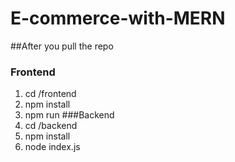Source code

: # E-commerce-with-MERN
##After you pull the repo
### Frontend
  1. cd /frontend
  2. npm install
  3. npm run
###Backend
  1. cd /backend
  2. npm install
  3. node index.js
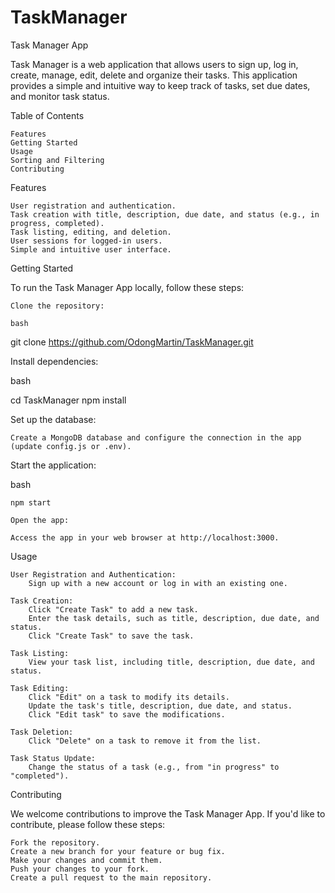 # TaskManager
Task Manager App

Task Manager is a web application that allows users to sign up, log in, create, manage, edit, delete and organize their tasks. This application provides a simple and intuitive way to keep track of tasks, set due dates, and monitor task status.

Table of Contents

    Features
    Getting Started
    Usage
    Sorting and Filtering
    Contributing

Features

    User registration and authentication.
    Task creation with title, description, due date, and status (e.g., in progress, completed).
    Task listing, editing, and deletion.
    User sessions for logged-in users.
    Simple and intuitive user interface.

Getting Started

To run the Task Manager App locally, follow these steps:

    Clone the repository:

    bash

git clone https://github.com/OdongMartin/TaskManager.git

Install dependencies:

bash

cd TaskManager
npm install

Set up the database:

    Create a MongoDB database and configure the connection in the app (update config.js or .env).

Start the application:

bash

    npm start

    Open the app:

    Access the app in your web browser at http://localhost:3000.

Usage

    User Registration and Authentication:
        Sign up with a new account or log in with an existing one.

    Task Creation:
        Click "Create Task" to add a new task.
        Enter the task details, such as title, description, due date, and status.
        Click "Create Task" to save the task.

    Task Listing:
        View your task list, including title, description, due date, and status.

    Task Editing:
        Click "Edit" on a task to modify its details.
        Update the task's title, description, due date, and status.
        Click "Edit task" to save the modifications.

    Task Deletion:
        Click "Delete" on a task to remove it from the list.

    Task Status Update:
        Change the status of a task (e.g., from "in progress" to "completed").

Contributing

We welcome contributions to improve the Task Manager App. If you'd like to contribute, please follow these steps:

    Fork the repository.
    Create a new branch for your feature or bug fix.
    Make your changes and commit them.
    Push your changes to your fork.
    Create a pull request to the main repository.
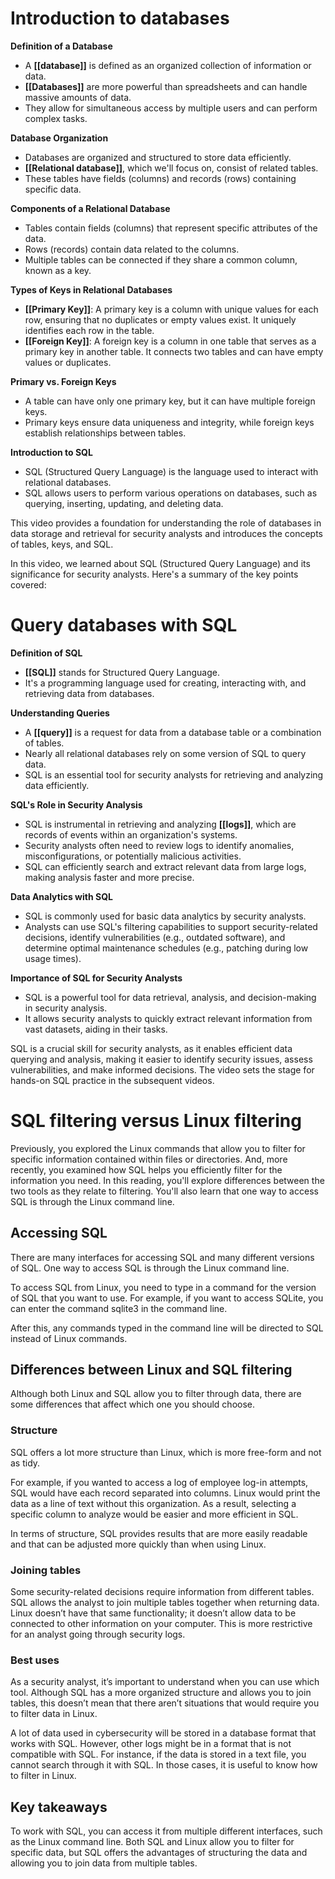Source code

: # Introduction to databases

**Definition of a Database**
- A **[[database]]** is defined as an organized collection of information or data.
- **[[Databases]]** are more powerful than spreadsheets and can handle massive amounts of data.
- They allow for simultaneous access by multiple users and can perform complex tasks.

**Database Organization**
- Databases are organized and structured to store data efficiently.
- **[[Relational database]]**, which we'll focus on, consist of related tables.
- These tables have fields (columns) and records (rows) containing specific data.

**Components of a Relational Database**
- Tables contain fields (columns) that represent specific attributes of the data.
- Rows (records) contain data related to the columns.
- Multiple tables can be connected if they share a common column, known as a key.

**Types of Keys in Relational Databases**
- **[[Primary Key]]**: A primary key is a column with unique values for each row, ensuring that no duplicates or empty values exist. It uniquely identifies each row in the table.
- **[[Foreign Key]]**: A foreign key is a column in one table that serves as a primary key in another table. It connects two tables and can have empty values or duplicates.

**Primary vs. Foreign Keys**
- A table can have only one primary key, but it can have multiple foreign keys.
- Primary keys ensure data uniqueness and integrity, while foreign keys establish relationships between tables.

**Introduction to SQL**
- SQL (Structured Query Language) is the language used to interact with relational databases.
- SQL allows users to perform various operations on databases, such as querying, inserting, updating, and deleting data.

This video provides a foundation for understanding the role of databases in data storage and retrieval for security analysts and introduces the concepts of tables, keys, and SQL.

In this video, we learned about SQL (Structured Query Language) and its significance for security analysts. Here's a summary of the key points covered:

# Query databases with SQL

**Definition of SQL**
- **[[SQL]]** stands for Structured Query Language.
- It's a programming language used for creating, interacting with, and retrieving data from databases.

**Understanding Queries**
- A **[[query]]** is a request for data from a database table or a combination of tables.
- Nearly all relational databases rely on some version of SQL to query data.
- SQL is an essential tool for security analysts for retrieving and analyzing data efficiently.

**SQL's Role in Security Analysis**
- SQL is instrumental in retrieving and analyzing **[[logs]]**, which are records of events within an organization's systems.
- Security analysts often need to review logs to identify anomalies, misconfigurations, or potentially malicious activities.
- SQL can efficiently search and extract relevant data from large logs, making analysis faster and more precise.

**Data Analytics with SQL**
- SQL is commonly used for basic data analytics by security analysts.
- Analysts can use SQL's filtering capabilities to support security-related decisions, identify vulnerabilities (e.g., outdated software), and determine optimal maintenance schedules (e.g., patching during low usage times).

**Importance of SQL for Security Analysts**
- SQL is a powerful tool for data retrieval, analysis, and decision-making in security analysis.
- It allows security analysts to quickly extract relevant information from vast datasets, aiding in their tasks.

SQL is a crucial skill for security analysts, as it enables efficient data querying and analysis, making it easier to identify security issues, assess vulnerabilities, and make informed decisions. The video sets the stage for hands-on SQL practice in the subsequent videos.

# SQL filtering versus Linux filtering

Previously, you explored the Linux commands that allow you to filter for specific information contained within files or directories. And, more recently, you examined how SQL helps you efficiently filter for the information you need. In this reading, you'll explore differences between the two tools as they relate to filtering. You'll also learn that one way to access SQL is through the Linux command line.

## Accessing SQL

There are many interfaces for accessing SQL and many different versions of SQL. One way to access SQL is through the Linux command line.

To access SQL from Linux, you need to type in a command for the version of SQL that you want to use. For example, if you want to access SQLite, you can enter the command sqlite3 in the command line.

After this, any commands typed in the command line will be directed to SQL instead of Linux commands.

## Differences between Linux and SQL filtering 

Although both Linux and SQL allow you to filter through data, there are some differences that affect which one you should choose.

### **Structure**

SQL offers a lot more structure than Linux, which is more free-form and not as tidy.

For example, if you wanted to access a log of employee log-in attempts, SQL would have each record separated into columns. Linux would print the data as a line of text without this organization. As a result, selecting a specific column to analyze would be easier and more efficient in SQL.

In terms of structure, SQL provides results that are more easily readable and that can be adjusted more quickly than when using Linux.

### **Joining tables**

Some security-related decisions require information from different tables. SQL allows the analyst to join multiple tables together when returning data. Linux doesn’t have that same functionality; it doesn’t allow data to be connected to other information on your computer. This is more restrictive for an analyst going through security logs.

### **Best uses**

As a security analyst, it’s important to understand when you can use which tool. Although SQL has a more organized structure and allows you to join tables, this doesn’t mean that there aren’t situations that would require you to filter data in Linux.

A lot of data used in cybersecurity will be stored in a database format that works with SQL. However, other logs might be in a format that is not compatible with SQL. For instance, if the data is stored in a text file, you cannot search through it with SQL. In those cases, it is useful to know how to filter in Linux. 

## Key takeaways

To work with SQL, you can access it from multiple different interfaces, such as the Linux command line. Both SQL and Linux allow you to filter for specific data, but SQL offers the advantages of structuring the data and allowing you to join data from multiple tables.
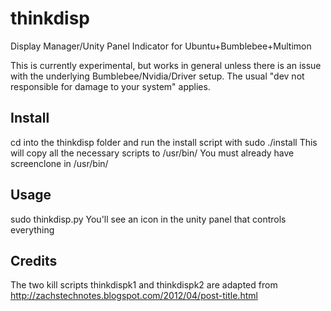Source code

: thinkdisp
=========

Display Manager/Unity Panel Indicator for Ubuntu+Bumblebee+Multimon

This is currently experimental, but works in general unless there is an issue with the underlying Bumblebee/Nvidia/Driver setup. The usual "dev not responsible for damage to your system" applies.

Install
-------
cd into the thinkdisp folder and run the install script with
sudo ./install
This will copy all the necessary scripts to /usr/bin/
You must already have screenclone in /usr/bin/

Usage
-----
sudo thinkdisp.py
You'll see an icon in the unity panel that controls everything


Credits
-------
The two kill scripts thinkdispk1 and thinkdispk2 are adapted from http://zachstechnotes.blogspot.com/2012/04/post-title.html
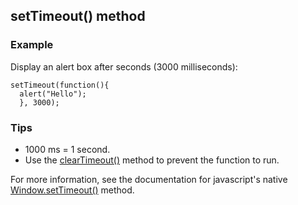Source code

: ## setTimeout() method

### Example

Display an alert box after  seconds (3000 milliseconds):

    setTimeout(function(){  
      alert("Hello");  
      }, 3000);
### Tips
- 1000 ms = 1 second.
- Use the [clearTimeout()](/applab/docs/clearTimeout) method to prevent the function to run.

For more information, see the documentation for javascript's native [Window.setTimeout()](http://www.w3schools.com/jsref/met_win_settimeout.asp) method.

==*==

-- What to do --
Write out the material exactly, excluding pictures.

-- Output --
Source code

: # E-commerce-with-MERN
##After you pull the repo
### Frontend
  1. cd /frontend
  2. npm install
  3. npm run
###Backend
  1. cd /backend
  2. npm install
  3. node index.js
 # TaskManager
Task Manager App

Task Manager is a web application that allows users to sign up, log in, create, manage, edit, delete and organize their tasks. This application provides a simple and intuitive way to keep track of tasks, set due dates, and monitor task status.

Table of Contents

    Features
    Getting Started
    Usage
    Sorting and Filtering
    Contributing

Features

    User registration and authentication.
    Task creation with title, description, due date, and status (e.g., in progress, completed).
    Task listing, editing, and deletion.
    User sessions for logged-in users.
    Simple and intuitive user interface.

Getting Started

To run the Task Manager App locally, follow these steps:

    Clone the repository:

    bash

git clone https://github.com/OdongMartin/TaskManager.git

Install dependencies:

bash

cd TaskManager
npm install

Set up the database:

    Create a MongoDB database and configure the connection in the app (update config.js or .env).

Start the application:

bash

    npm start

    Open the app:

    Access the app in your web browser at http://localhost:3000.

Usage

    User Registration and Authentication:
        Sign up with a new account or log in with an existing one.

    Task Creation:
        Click "Create Task" to add a new task.
        Enter the task details, such as title, description, due date, and status.
        Click "Create Task" to save the task.

    Task Listing:
        View your task list, including title, description, due date, and status.

    Task Editing:
        Click "Edit" on a task to modify its details.
        Update the task's title, description, due date, and status.
        Click "Edit task" to save the modifications.

    Task Deletion:
        Click "Delete" on a task to remove it from the list.

    Task Status Update:
        Change the status of a task (e.g., from "in progress" to "completed").

Contributing

We welcome contributions to improve the Task Manager App. If you'd like to contribute, please follow these steps:

    Fork the repository.
    Create a new branch for your feature or bug fix.
    Make your changes and commit them.
    Push your changes to your fork.
    Create a pull request to the main repository.
Source code

: # Introduction to databases

**Definition of a Database**
- A **[[database]]** is defined as an organized collection of information or data.
- **[[Databases]]** are more powerful than spreadsheets and can handle massive amounts of data.
- They allow for simultaneous access by multiple users and can perform complex tasks.

**Database Organization**
- Databases are organized and structured to store data efficiently.
- **[[Relational database]]**, which we'll focus on, consist of related tables.
- These tables have fields (columns) and records (rows) containing specific data.

**Components of a Relational Database**
- Tables contain fields (columns) that represent specific attributes of the data.
- Rows (records) contain data related to the columns.
- Multiple tables can be connected if they share a common column, known as a key.

**Types of Keys in Relational Databases**
- **[[Primary Key]]**: A primary key is a column with unique values for each row, ensuring that no duplicates or empty values exist. It uniquely identifies each row in the table.
- **[[Foreign Key]]**: A foreign key is a column in one table that serves as a primary key in another table. It connects two tables and can have empty values or duplicates.

**Primary vs. Foreign Keys**
- A table can have only one primary key, but it can have multiple foreign keys.
- Primary keys ensure data uniqueness and integrity, while foreign keys establish relationships between tables.

**Introduction to SQL**
- SQL (Structured Query Language) is the language used to interact with relational databases.
- SQL allows users to perform various operations on databases, such as querying, inserting, updating, and deleting data.

This video provides a foundation for understanding the role of databases in data storage and retrieval for security analysts and introduces the concepts of tables, keys, and SQL.

In this video, we learned about SQL (Structured Query Language) and its significance for security analysts. Here's a summary of the key points covered:

# Query databases with SQL

**Definition of SQL**
- **[[SQL]]** stands for Structured Query Language.
- It's a programming language used for creating, interacting with, and retrieving data from databases.

**Understanding Queries**
- A **[[query]]** is a request for data from a database table or a combination of tables.
- Nearly all relational databases rely on some version of SQL to query data.
- SQL is an essential tool for security analysts for retrieving and analyzing data efficiently.

**SQL's Role in Security Analysis**
- SQL is instrumental in retrieving and analyzing **[[logs]]**, which are records of events within an organization's systems.
- Security analysts often need to review logs to identify anomalies, misconfigurations, or potentially malicious activities.
- SQL can efficiently search and extract relevant data from large logs, making analysis faster and more precise.

**Data Analytics with SQL**
- SQL is commonly used for basic data analytics by security analysts.
- Analysts can use SQL's filtering capabilities to support security-related decisions, identify vulnerabilities (e.g., outdated software), and determine optimal maintenance schedules (e.g., patching during low usage times).

**Importance of SQL for Security Analysts**
- SQL is a powerful tool for data retrieval, analysis, and decision-making in security analysis.
- It allows security analysts to quickly extract relevant information from vast datasets, aiding in their tasks.

SQL is a crucial skill for security analysts, as it enables efficient data querying and analysis, making it easier to identify security issues, assess vulnerabilities, and make informed decisions. The video sets the stage for hands-on SQL practice in the subsequent videos.

# SQL filtering versus Linux filtering

Previously, you explored the Linux commands that allow you to filter for specific information contained within files or directories. And, more recently, you examined how SQL helps you efficiently filter for the information you need. In this reading, you'll explore differences between the two tools as they relate to filtering. You'll also learn that one way to access SQL is through the Linux command line.

## Accessing SQL

There are many interfaces for accessing SQL and many different versions of SQL. One way to access SQL is through the Linux command line.

To access SQL from Linux, you need to type in a command for the version of SQL that you want to use. For example, if you want to access SQLite, you can enter the command sqlite3 in the command line.

After this, any commands typed in the command line will be directed to SQL instead of Linux commands.

## Differences between Linux and SQL filtering 

Although both Linux and SQL allow you to filter through data, there are some differences that affect which one you should choose.

### **Structure**

SQL offers a lot more structure than Linux, which is more free-form and not as tidy.

For example, if you wanted to access a log of employee log-in attempts, SQL would have each record separated into columns. Linux would print the data as a line of text without this organization. As a result, selecting a specific column to analyze would be easier and more efficient in SQL.

In terms of structure, SQL provides results that are more easily readable and that can be adjusted more quickly than when using Linux.

### **Joining tables**

Some security-related decisions require information from different tables. SQL allows the analyst to join multiple tables together when returning data. Linux doesn’t have that same functionality; it doesn’t allow data to be connected to other information on your computer. This is more restrictive for an analyst going through security logs.

### **Best uses**

As a security analyst, it’s important to understand when you can use which tool. Although SQL has a more organized structure and allows you to join tables, this doesn’t mean that there aren’t situations that would require you to filter data in Linux.

A lot of data used in cybersecurity will be stored in a database format that works with SQL. However, other logs might be in a format that is not compatible with SQL. For instance, if the data is stored in a text file, you cannot search through it with SQL. In those cases, it is useful to know how to filter in Linux. 

## Key takeaways

To work with SQL, you can access it from multiple different interfaces, such as the Linux command line. Both SQL and Linux allow you to filter for specific data, but SQL offers the advantages of structuring the data and allowing you to join data from multiple tables.
Source code

: thinkdisp
=========

Display Manager/Unity Panel Indicator for Ubuntu+Bumblebee+Multimon

This is currently experimental, but works in general unless there is an issue with the underlying Bumblebee/Nvidia/Driver setup. The usual "dev not responsible for damage to your system" applies.

Install
-------
cd into the thinkdisp folder and run the install script with
sudo ./install
This will copy all the necessary scripts to /usr/bin/
You must already have screenclone in /usr/bin/

Usage
-----
sudo thinkdisp.py
You'll see an icon in the unity panel that controls everything


Credits
-------
The two kill scripts thinkdispk1 and thinkdispk2 are adapted from http://zachstechnotes.blogspot.com/2012/04/post-title.html
Source code

: ## setTimeout() method

### Example

Display an alert box after  seconds (3000 milliseconds):

    setTimeout(function(){  
      alert("Hello");  
      }, 3000);
### Tips
- 1000 ms = 1 second.
- Use the [clearTimeout()](/applab/docs/clearTimeout) method to prevent the function to run.

For more information, see the documentation for javascript's native [Window.setTimeout()](http://www.w3schools.com/jsref/met_win_settimeout.asp) method.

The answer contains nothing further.